** Problem to work on **
Below are records to repeat exactly; copy them without the pictures.

** Data extracts **
● ● ●

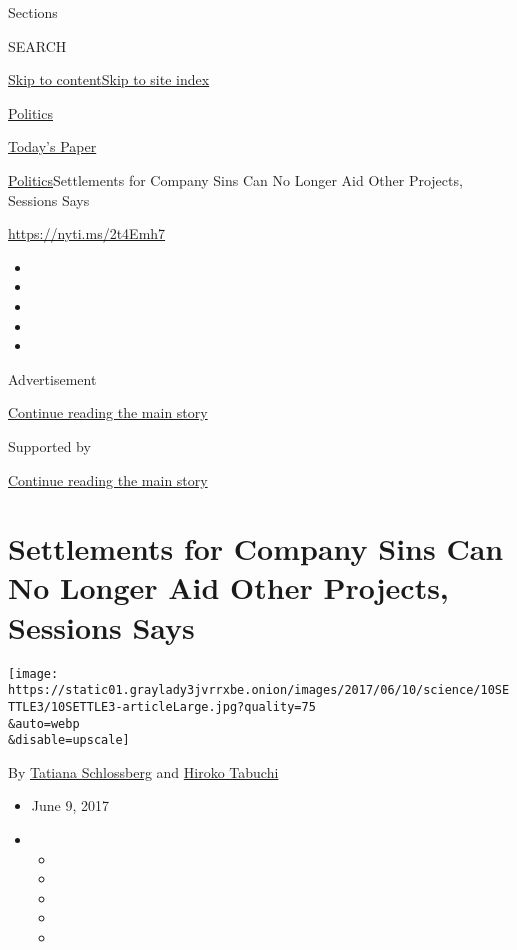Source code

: Sections

SEARCH

\protect\hyperlink{site-content}{Skip to
content}\protect\hyperlink{site-index}{Skip to site index}

\href{https://www.nytimes3xbfgragh.onion/section/politics}{Politics}

\href{https://myaccount.nytimes3xbfgragh.onion/auth/login?response_type=cookie\&client_id=vi}{}

\href{https://www.nytimes3xbfgragh.onion/section/todayspaper}{Today's
Paper}

\href{/section/politics}{Politics}\textbar{}Settlements for Company Sins
Can No Longer Aid Other Projects, Sessions Says

\url{https://nyti.ms/2t4Emh7}

\begin{itemize}
\item
\item
\item
\item
\item
\end{itemize}

Advertisement

\protect\hyperlink{after-top}{Continue reading the main story}

Supported by

\protect\hyperlink{after-sponsor}{Continue reading the main story}

\hypertarget{settlements-for-company-sins-can-no-longer-aid-other-projects-sessions-says}{%
\section{Settlements for Company Sins Can No Longer Aid Other Projects,
Sessions
Says}\label{settlements-for-company-sins-can-no-longer-aid-other-projects-sessions-says}}

\texttt{[image: https://static01.graylady3jvrrxbe.onion/images/2017/06/10/science/10SETTLE3/10SETTLE3-articleLarge.jpg?quality=75\\\&auto=webp\\\&disable=upscale]}

By
\href{https://www.nytimes3xbfgragh.onion/by/tatiana-schlossberg}{Tatiana
Schlossberg} and
\href{http://www.nytimes3xbfgragh.onion/by/hiroko-tabuchi}{Hiroko
Tabuchi}

\begin{itemize}
\item
  June 9, 2017
\item
  \begin{itemize}
  \item
  \item
  \item
  \item
  \item
  \end{itemize}
\end{itemize}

● ● ●

** Reply to the task **
Source code

: Sections

SEARCH

\protect\hyperlink{site-content}{Skip to
content}\protect\hyperlink{site-index}{Skip to site index}

\href{https://www.nytimes3xbfgragh.onion/section/politics}{Politics}

\href{https://myaccount.nytimes3xbfgragh.onion/auth/login?response_type=cookie\&client_id=vi}{}

\href{https://www.nytimes3xbfgragh.onion/section/todayspaper}{Today's
Paper}

\href{/section/politics}{Politics}\textbar{}Settlements for Company Sins
Can No Longer Aid Other Projects, Sessions Says

\url{https://nyti.ms/2t4Emh7}

\begin{itemize}
\item
\item
\item
\item
\item
\end{itemize}

Advertisement

\protect\hyperlink{after-top}{Continue reading the main story}

Supported by

\protect\hyperlink{after-sponsor}{Continue reading the main story}

\hypertarget{settlements-for-company-sins-can-no-longer-aid-other-projects-sessions-says}{%
\section{Settlements for Company Sins Can No Longer Aid Other Projects,
Sessions
Says}\label{settlements-for-company-sins-can-no-longer-aid-other-projects-sessions-says}}

\texttt{[image: https://static01.graylady3jvrrxbe.onion/images/2017/06/10/science/10SETTLE3/10SETTLE3-articleLarge.jpg?quality=75\\\&auto=webp\\\&disable=upscale]}

By
\href{https://www.nytimes3xbfgragh.onion/by/tatiana-schlossberg}{Tatiana
Schlossberg} and
\href{http://www.nytimes3xbfgragh.onion/by/hiroko-tabuchi}{Hiroko
Tabuchi}

\begin{itemize}
\item
  June 9, 2017
\item
  \begin{itemize}
  \item
  \item
  \item
  \item
  \item
  \end{itemize}
\end{itemize}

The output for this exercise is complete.